Brama zabezpieczała komunikację przez południowy ciąg gdańskich fortyfikacji. Powstała w 1626 roku według koncepcji Jana Strakowskiego. To wyjątkowa w gdańskiej przestrzeni brama nowożytna, bo jako jedyna otoczona jest przez potężne fortyfikacje ziemne: bastiony św. Gertrudy i Żubr.
Brama Nizinna i… napoleońskie autografy
Uważny obserwator zauważy być może ciekawe detale, nawiązujące do burzliwych dziejów miasta. Nad wjazdem zewnętrznym widoczny herb Gdańska, nad nim zarys orła; polski herb został zdjęty po II rozbiorze Rzeczypospolitej. Wtedy z dość sporym zacięciem zacierano polskie wątki gdańskiej historii, po II wojnie światowej podobnie traktowano ślady wpływów pruskich i niemieckich. W ścianach bramnego przelotu wyskrobane symbole i napisy, to pamiątka po bawiących w Gdańsku żołnierzach armii napoleońskiej.
W bramie wielki przelot, obok przejścia dla pieszych, nad tunelem znajdują się pomieszczenia wartowni. Od zewnątrz, czyli od strony narażonej na działania wrogich wojsk, brama została obłożona kamiennymi blokami, w tej fasadzie widoczne też cztery potężne pilastry. Nad bramnym przelotem widoczna data 1626.

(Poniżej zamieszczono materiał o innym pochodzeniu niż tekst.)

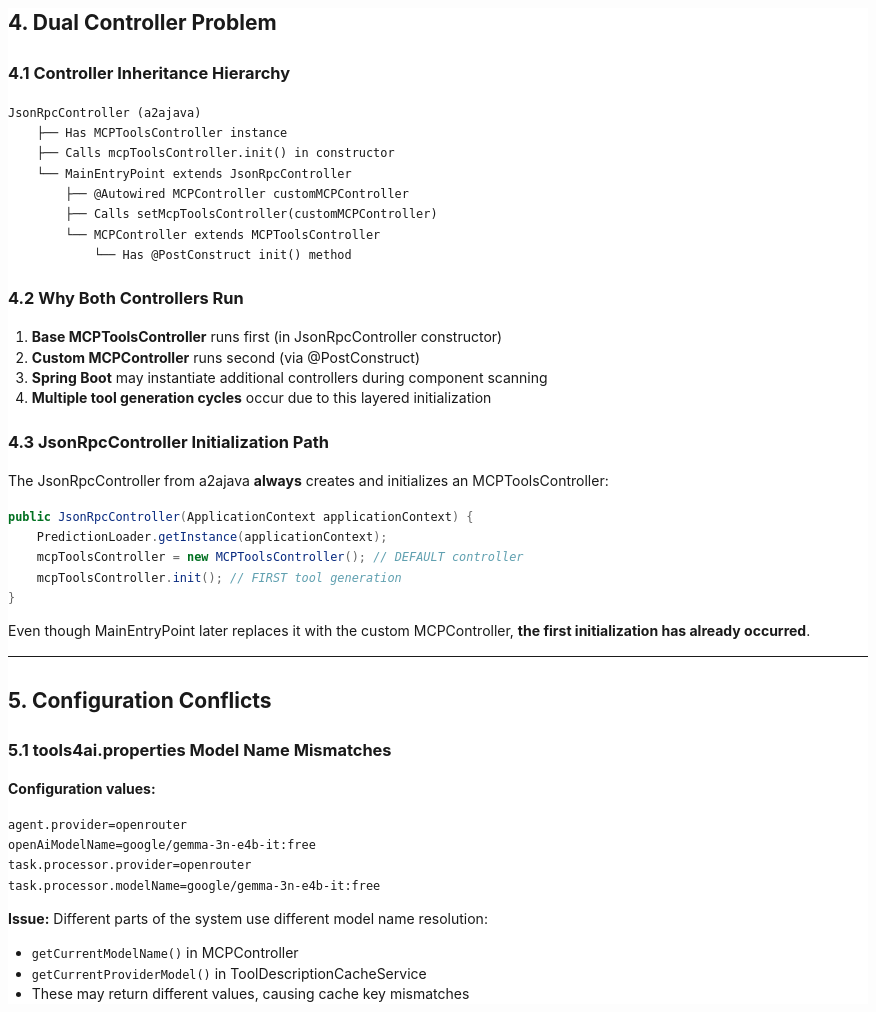 ## 4. Dual Controller Problem

### 4.1 Controller Inheritance Hierarchy

```
JsonRpcController (a2ajava)
    ├── Has MCPToolsController instance
    ├── Calls mcpToolsController.init() in constructor
    └── MainEntryPoint extends JsonRpcController
        ├── @Autowired MCPController customMCPController
        ├── Calls setMcpToolsController(customMCPController)
        └── MCPController extends MCPToolsController
            └── Has @PostConstruct init() method
```

### 4.2 Why Both Controllers Run

1. **Base MCPToolsController** runs first (in JsonRpcController constructor)
2. **Custom MCPController** runs second (via @PostConstruct)
3. **Spring Boot** may instantiate additional controllers during component scanning
4. **Multiple tool generation cycles** occur due to this layered initialization

### 4.3 JsonRpcController Initialization Path

The JsonRpcController from a2ajava **always** creates and initializes an MCPToolsController:

```java
public JsonRpcController(ApplicationContext applicationContext) {
    PredictionLoader.getInstance(applicationContext);
    mcpToolsController = new MCPToolsController(); // DEFAULT controller
    mcpToolsController.init(); // FIRST tool generation
}
```

Even though MainEntryPoint later replaces it with the custom MCPController, **the first initialization has already occurred**.

---

## 5. Configuration Conflicts

### 5.1 tools4ai.properties Model Name Mismatches

**Configuration values:**
```properties
agent.provider=openrouter
openAiModelName=google/gemma-3n-e4b-it:free
task.processor.provider=openrouter  
task.processor.modelName=google/gemma-3n-e4b-it:free
```

**Issue:** Different parts of the system use different model name resolution:
- `getCurrentModelName()` in MCPController
- `getCurrentProviderModel()` in ToolDescriptionCacheService
- These may return different values, causing cache key mismatches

Budynek w nienaruszonym stanie przetrwał działania II wojny światowej, niestety potem poważnie ucierpiał wskutek intensywnego ruchu samochodowego, dlatego od wewnątrz obiekt zabezpieczono prowizorycznymi podporami.
Niedawno z bramy zdjęto autentyczne wrota, może kiedyś wrócą, gdy dla obiektu nastaną lepsze czasy. W pobliżu inne zabytki nowożytnych fortyfikacji: wspomniane bastiony (Żubr i św. Gertrudy) oraz Śluza Kamienna, arcydzieło XVII-wiecznej sztuki hydrotechnicznej.
Od dłuższego czasu w Bramie Nizinnej działa klub „Zejman” – warty odwiedzin ośrodek kultury morskiej.